Tuesday, September 30, 2025

Murakami’s Spaghetti & Ballard’s Influence - Anika

    On the surface, Haruki Murakami’s The Year of Spaghetti is just a man cooks pasta, avoids people, and builds a life where noodles consume his days. However, there was a reference that particularly caught my eye, when the narrator remarks that the frozen silence around him felt “as if I were in a J. G. Ballard science-fiction story”

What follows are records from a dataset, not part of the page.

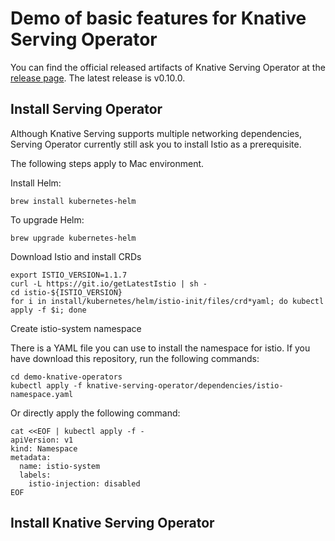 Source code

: # Demo of basic features for Knative Serving Operator

You can find the official released artifacts of Knative Serving Operator at the [release page](https://github.com/knative/serving-operator/releases).
The latest release is v0.10.0.

## Install Serving Operator

Although Knative Serving supports multiple networking dependencies, Serving Operator currently still ask you
to install Istio as a prerequisite.

The following steps apply to Mac environment.

Install Helm:

```aidl
brew install kubernetes-helm
```

To upgrade Helm:

```aidl
brew upgrade kubernetes-helm
```

Download Istio and install CRDs

```aidl
export ISTIO_VERSION=1.1.7
curl -L https://git.io/getLatestIstio | sh -
cd istio-${ISTIO_VERSION}
for i in install/kubernetes/helm/istio-init/files/crd*yaml; do kubectl apply -f $i; done
```

Create istio-system namespace

There is a YAML file you can use to install the namespace for istio. If you have download this repository,
run the following commands:

```
cd demo-knative-operators
kubectl apply -f knative-serving-operator/dependencies/istio-namespace.yaml
```

Or directly apply the following command:

```aidl
cat <<EOF | kubectl apply -f -
apiVersion: v1
kind: Namespace
metadata:
  name: istio-system
  labels:
    istio-injection: disabled
EOF
```




## Install Knative Serving Operator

    Ballard, the British writer best known for Crash and Empire of the Sun, was very surrealist in nature. He was obsessed with the concept of isolation in the modern world,  which often haunts Murakami’s story in some ways. Ballard often took everyday landscapes (empty highways, abandoned swimming pools, deserted suburbs) and infused them with a kind of eerie disconnection. Murakami does the same, but with spaghetti. The apartment filled with steam and garlic isn’t warm or social, it’s an environment where time and memory warp into some other world.

    Murakami even used Ballard’s fixation on everyday settings/objects as a psychological vessel of sorts. For Ballard, cars and concrete became mirrors of the psyche. For Murakami, it’s a pot of pasta. The obsessive focus on spaghetti brands, sauces, timers, and rituals is less about taste and more about constructing a landscape that isolates the narrator from the messy lives of others. The woman on the phone threatens to interrupt his world, which is why she must be fended off with the absurd excuse of “I’m making spaghetti.”

Seeing The Year of Spaghetti through Ballard shows how Murakami created this miniature dystopia where spaghetti replaces social connection. 

    Thus, Murakami’s loneliness is not just personal but a part of modern life. As individuals we retreat into, sometimes strange, rituals to survive our hectic lives. If Ballard imagined alien planets in English suburbs, Murakami imagines loneliness at the bottom of a spaghetti pot.